**The problem**
Every record below is to be reproduced exactly.

**Listed records**
╔══

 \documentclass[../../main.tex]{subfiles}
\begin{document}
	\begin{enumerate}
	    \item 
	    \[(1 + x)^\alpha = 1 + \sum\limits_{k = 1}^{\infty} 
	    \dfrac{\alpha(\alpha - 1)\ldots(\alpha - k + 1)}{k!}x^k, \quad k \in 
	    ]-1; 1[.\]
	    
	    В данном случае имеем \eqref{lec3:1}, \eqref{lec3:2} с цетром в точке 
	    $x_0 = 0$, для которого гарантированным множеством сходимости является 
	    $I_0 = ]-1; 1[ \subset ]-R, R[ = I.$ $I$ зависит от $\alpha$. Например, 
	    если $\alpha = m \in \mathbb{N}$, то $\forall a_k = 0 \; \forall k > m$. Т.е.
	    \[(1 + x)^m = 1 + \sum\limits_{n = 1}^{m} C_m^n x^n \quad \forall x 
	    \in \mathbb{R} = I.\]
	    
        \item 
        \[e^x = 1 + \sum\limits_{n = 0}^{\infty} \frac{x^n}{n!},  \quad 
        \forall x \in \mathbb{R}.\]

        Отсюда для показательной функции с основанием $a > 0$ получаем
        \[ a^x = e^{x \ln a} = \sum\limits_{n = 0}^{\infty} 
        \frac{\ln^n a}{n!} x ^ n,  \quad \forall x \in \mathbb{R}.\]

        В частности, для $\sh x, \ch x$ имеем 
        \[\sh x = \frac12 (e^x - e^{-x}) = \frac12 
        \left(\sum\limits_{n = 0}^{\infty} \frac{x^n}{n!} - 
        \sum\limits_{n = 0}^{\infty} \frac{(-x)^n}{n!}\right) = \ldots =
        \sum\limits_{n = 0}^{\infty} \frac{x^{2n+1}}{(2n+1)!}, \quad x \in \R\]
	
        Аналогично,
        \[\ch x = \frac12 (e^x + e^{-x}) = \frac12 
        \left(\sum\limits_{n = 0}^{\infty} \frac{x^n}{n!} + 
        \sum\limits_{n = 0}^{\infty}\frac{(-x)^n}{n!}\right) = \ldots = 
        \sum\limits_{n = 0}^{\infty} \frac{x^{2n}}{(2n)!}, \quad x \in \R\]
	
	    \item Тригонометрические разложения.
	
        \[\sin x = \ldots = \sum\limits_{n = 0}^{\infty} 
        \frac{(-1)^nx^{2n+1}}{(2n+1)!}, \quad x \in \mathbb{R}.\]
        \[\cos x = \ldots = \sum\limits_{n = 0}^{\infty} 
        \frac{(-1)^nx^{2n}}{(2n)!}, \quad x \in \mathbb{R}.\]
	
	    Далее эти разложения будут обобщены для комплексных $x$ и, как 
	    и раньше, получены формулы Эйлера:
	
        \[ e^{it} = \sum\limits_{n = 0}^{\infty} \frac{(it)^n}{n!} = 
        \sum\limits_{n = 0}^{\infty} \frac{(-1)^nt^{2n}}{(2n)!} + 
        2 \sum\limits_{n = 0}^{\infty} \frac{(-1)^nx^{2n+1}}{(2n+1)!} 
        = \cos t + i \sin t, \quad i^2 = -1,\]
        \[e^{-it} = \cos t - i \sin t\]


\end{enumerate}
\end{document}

╚══

**Answer**
 \documentclass[../../main.tex]{subfiles}
\begin{document}
	\begin{enumerate}
	    \item 
	    \[(1 + x)^\alpha = 1 + \sum\limits_{k = 1}^{\infty} 
	    \dfrac{\alpha(\alpha - 1)\ldots(\alpha - k + 1)}{k!}x^k, \quad k \in 
	    ]-1; 1[.\]
	    
	    В данном случае имеем \eqref{lec3:1}, \eqref{lec3:2} с цетром в точке 
	    $x_0 = 0$, для которого гарантированным множеством сходимости является 
	    $I_0 = ]-1; 1[ \subset ]-R, R[ = I.$ $I$ зависит от $\alpha$. Например, 
	    если $\alpha = m \in \mathbb{N}$, то $\forall a_k = 0 \; \forall k > m$. Т.е.
	    \[(1 + x)^m = 1 + \sum\limits_{n = 1}^{m} C_m^n x^n \quad \forall x 
	    \in \mathbb{R} = I.\]
	    
        \item 
        \[e^x = 1 + \sum\limits_{n = 0}^{\infty} \frac{x^n}{n!},  \quad 
        \forall x \in \mathbb{R}.\]

        Отсюда для показательной функции с основанием $a > 0$ получаем
        \[ a^x = e^{x \ln a} = \sum\limits_{n = 0}^{\infty} 
        \frac{\ln^n a}{n!} x ^ n,  \quad \forall x \in \mathbb{R}.\]

        В частности, для $\sh x, \ch x$ имеем 
        \[\sh x = \frac12 (e^x - e^{-x}) = \frac12 
        \left(\sum\limits_{n = 0}^{\infty} \frac{x^n}{n!} - 
        \sum\limits_{n = 0}^{\infty} \frac{(-x)^n}{n!}\right) = \ldots =
        \sum\limits_{n = 0}^{\infty} \frac{x^{2n+1}}{(2n+1)!}, \quad x \in \R\]
	
        Аналогично,
        \[\ch x = \frac12 (e^x + e^{-x}) = \frac12 
        \left(\sum\limits_{n = 0}^{\infty} \frac{x^n}{n!} + 
        \sum\limits_{n = 0}^{\infty}\frac{(-x)^n}{n!}\right) = \ldots = 
        \sum\limits_{n = 0}^{\infty} \frac{x^{2n}}{(2n)!}, \quad x \in \R\]
	
	    \item Тригонометрические разложения.
	
        \[\sin x = \ldots = \sum\limits_{n = 0}^{\infty} 
        \frac{(-1)^nx^{2n+1}}{(2n+1)!}, \quad x \in \mathbb{R}.\]
        \[\cos x = \ldots = \sum\limits_{n = 0}^{\infty} 
        \frac{(-1)^nx^{2n}}{(2n)!}, \quad x \in \mathbb{R}.\]
	
	    Далее эти разложения будут обобщены для комплексных $x$ и, как 
	    и раньше, получены формулы Эйлера:
	
        \[ e^{it} = \sum\limits_{n = 0}^{\infty} \frac{(it)^n}{n!} = 
        \sum\limits_{n = 0}^{\infty} \frac{(-1)^nt^{2n}}{(2n)!} + 
        2 \sum\limits_{n = 0}^{\infty} \frac{(-1)^nx^{2n+1}}{(2n+1)!} 
        = \cos t + i \sin t, \quad i^2 = -1,\]
        \[e^{-it} = \cos t - i \sin t\]


\end{enumerate}
\end{document}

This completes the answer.